SATURATION: What’s All the Flux About?
Transformers have saturation problems that limit their capabilities at low frequencies.
In fact, a transformer that is doing a great job at 100 Hz can be an amplifier killer just an octave lower.
What happens when a distribution transformer saturates? What does saturation sound like? Does this mean you have to high pass all your HV systems?
These and other questions are answered below.
What Happens When a Transformer Saturates?
Transformers transfer power from winding to winding by coupling through mutual magnetic fields. This transfer of power is amazingly efficient, and it happens with or without a core.
However, the iron core plays two essential roles:
1) The core contains the magnetic fields. Without a core, significant portions of the magnetic fields balloon out around the windings, reducing mutual coupling and potentially causing interference problems.
2) The magnetic field in the core itself opposes uncoupled current flow in the primary. This is why the transformer primary, even though it is made of heavy copper wire, does not normally act like a short.
NOTE: Without a core, the primary does act like a short, and a saturated core is not much better than no core.
Here are the primary voltage (top) and current (bottom) oscilloscope traces for a distribution transformer entering saturation toward the end of each half cycle of input. Both waveforms should be sinusoidal, but the spikes on the current waveform are due to saturation.
Notice that the power amplifier, in this case, is still doing a good job of delivering a sine wave, in spite of the current spikes. A less-robust power amplifier would show noticeable distortion coinciding with each spike. The coupling between primary and secondary is not much affected by core saturation. However, during saturation, the DC resistance of the primary suddenly appears in parallel. The power amplifier tries to maintain its output voltage, but the load impedance has taken a sudden dive.
Core saturation happens when the magnetic field in the core reaches its maximum possible density, which is what happens when the applied voltage polarity remains the same for too long.
NOTE: Saturation has nothing to do with power delivery: the onset of saturation depends only on the voltage waveform applied to the primary.
To reinforce this point, the next graphic shows amplifier voltage and current with an unloaded (open circuit) secondary.
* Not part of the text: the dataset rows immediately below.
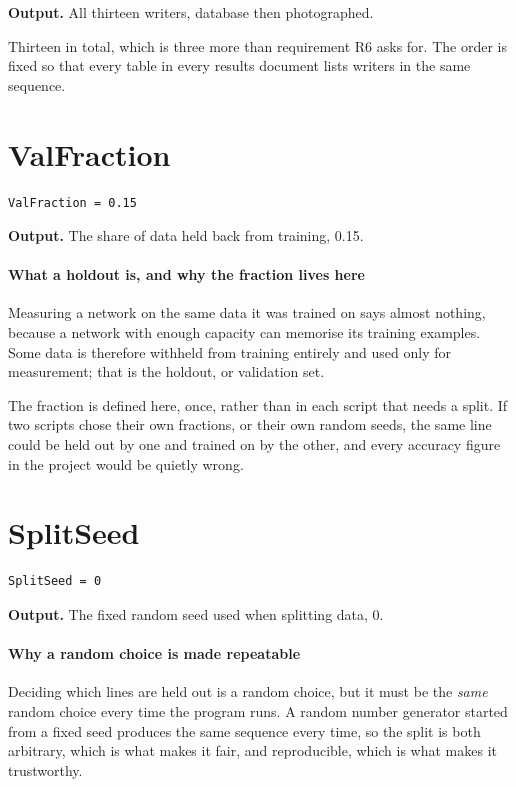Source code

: \noindent\textbf{Output.} All thirteen writers, database then photographed.

Thirteen in total, which is three more than requirement R6 asks for. The order is fixed so that every table in every results document lists writers in the same sequence.


\section{ValFraction}
\begin{lstlisting}[style=sig]
ValFraction = 0.15
\end{lstlisting}

\noindent\textbf{Output.} The share of data held back from training, 0.15.


\paragraph{What a holdout is, and why the fraction lives here}
Measuring a network on the same data it was trained on says almost nothing, because a network with enough capacity can memorise its training examples. Some data is therefore withheld from training entirely and used only for measurement; that is the holdout, or validation set.

The fraction is defined here, once, rather than in each script that needs a split. If two scripts chose their own fractions, or their own random seeds, the same line could be held out by one and trained on by the other, and every accuracy figure in the project would be quietly wrong.


\section{SplitSeed}
\begin{lstlisting}[style=sig]
SplitSeed = 0
\end{lstlisting}

\noindent\textbf{Output.} The fixed random seed used when splitting data, 0.


\paragraph{Why a random choice is made repeatable}
Deciding which lines are held out is a random choice, but it must be the \emph{same} random choice every time the program runs. A random number generator started from a fixed seed produces the same sequence every time, so the split is both arbitrary, which is what makes it fair, and reproducible, which is what makes it trustworthy.


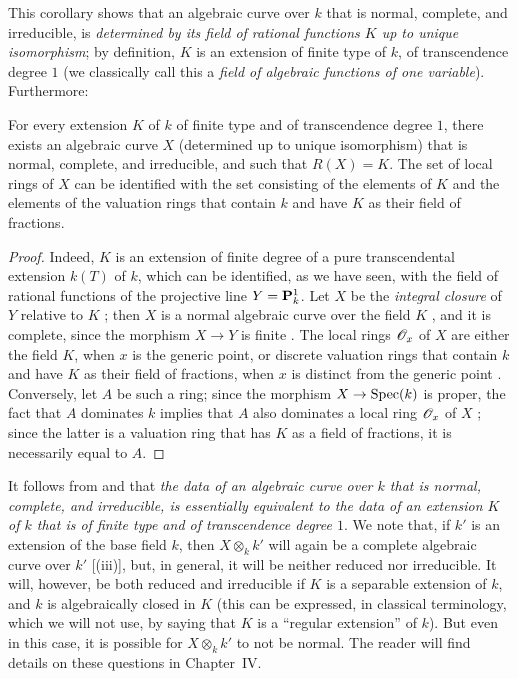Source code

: \begin{env}[7.4.17]
\label{II.7.4.17}
This corollary  shows that an algebraic curve over $k$ that is normal, complete, and irreducible, is \emph{determined by its field of rational functions $K$ up to unique isomorphism};
by definition, $K$ is an extension of finite type of $k$, of transcendence degree $1$ (we classically call this a \emph{field of algebraic functions of one variable}).
Furthermore:
\end{env}

\begin{proposition}[7.4.18]
\label{II.7.4.18}
For every extension $K$ of $k$ of finite type and of transcendence degree $1$, there exists an algebraic curve $X$ (determined up to unique isomorphism) that is normal, complete, and irreducible, and such that $R(X)=K$.
The set of local rings of $X$ can be identified  with the set consisting of the elements of $K$ and the elements of the valuation rings that contain $k$ and have $K$ as their field of fractions.
\end{proposition}

\begin{proof}
Indeed, $K$ is an extension of finite degree of a pure transcendental extension $k(T)$ of $k$, which can be identified, as we have seen, with the field of rational functions of the projective line $Y=\mathbf{P}_k^1$.
Let $X$ be the \emph{integral closure} of $Y$ relative to $K$ ;
then $X$ is a normal algebraic curve over the field $K$ , and it is complete, since the morphism $X\to Y$ is finite .
The local rings $\mathscr{O}_x$ of $X$ are either the field $K$, when $x$ is the generic point, or discrete valuation rings that contain $k$ and have $K$ as their field of fractions, when $x$ is distinct from the generic point .
Conversely, let $A$ be such a ring;
since the morphism $X\to\Spec(k)$ is proper, the fact that $A$ dominates $k$ implies that $A$ also dominates a local ring $\mathscr{O}_x$ of $X$ ;
since the latter is a valuation ring that has $K$ as a field of fractions, it is necessarily equal to $A$.
\end{proof}

\begin{remarks}[7.4.19]
\label{II.7.4.19}
It follows from  and  that \emph{the data of an algebraic curve over $k$ that is normal, complete, and irreducible, is essentially equivalent to the data of an extension $K$ of $k$ that is of finite type and of transcendence degree $1$}.
We note that, if $k'$ is an extension of the base field $k$, then $X\otimes_k k'$ will again be a complete algebraic curve over $k'$ [(iii)], but, in general, it will be neither reduced nor irreducible.
It will, however, be both reduced and irreducible if $K$ is a separable extension of $k$, and $k$ is algebraically closed in $K$ (this can be expressed, in classical terminology, which we will not use, by saying that $K$ is a ``regular extension'' of $k$).
But even in this case, it is possible for $X\otimes_k k'$ to not be normal.
The reader will find details on these questions in Chapter~IV.
\end{remarks}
The current waveform stays near zero until the volt-seconds limit of the primary is reached.
For audio signals, core saturation is more likely as you lower the frequency and raise the applied voltage. In the preceding photo, the input was 20 Vrms at 25 Hz. The onset of saturation depends on voltage and time, so expect to see a similar problem for 40 Vrms and 50 Hz.
NOTE: The saturation voltage of a transformer rises linearly with frequency. This means that power handling capability declines with the inverse square of the frequency.
It should be no surprise that DC voltages are a serious problem for transformers, since DC is like zero frequency. Indeed, dc offsets of a few tens or hundreds of millivolts can asymmetrically saturate a transformer, meaning that saturation current spikes will occur primarily on one signal polarity.
For this reason, some power amplifiers are a poor match to distribution transformers, This is also one reason why some manufacturers recommend installing resistors and capacitors in series with distribution transformers, further impacting low frequency response. Well-designed power amplifiers have low offsets, and well-designed transformers tolerate a reasonable level of offset.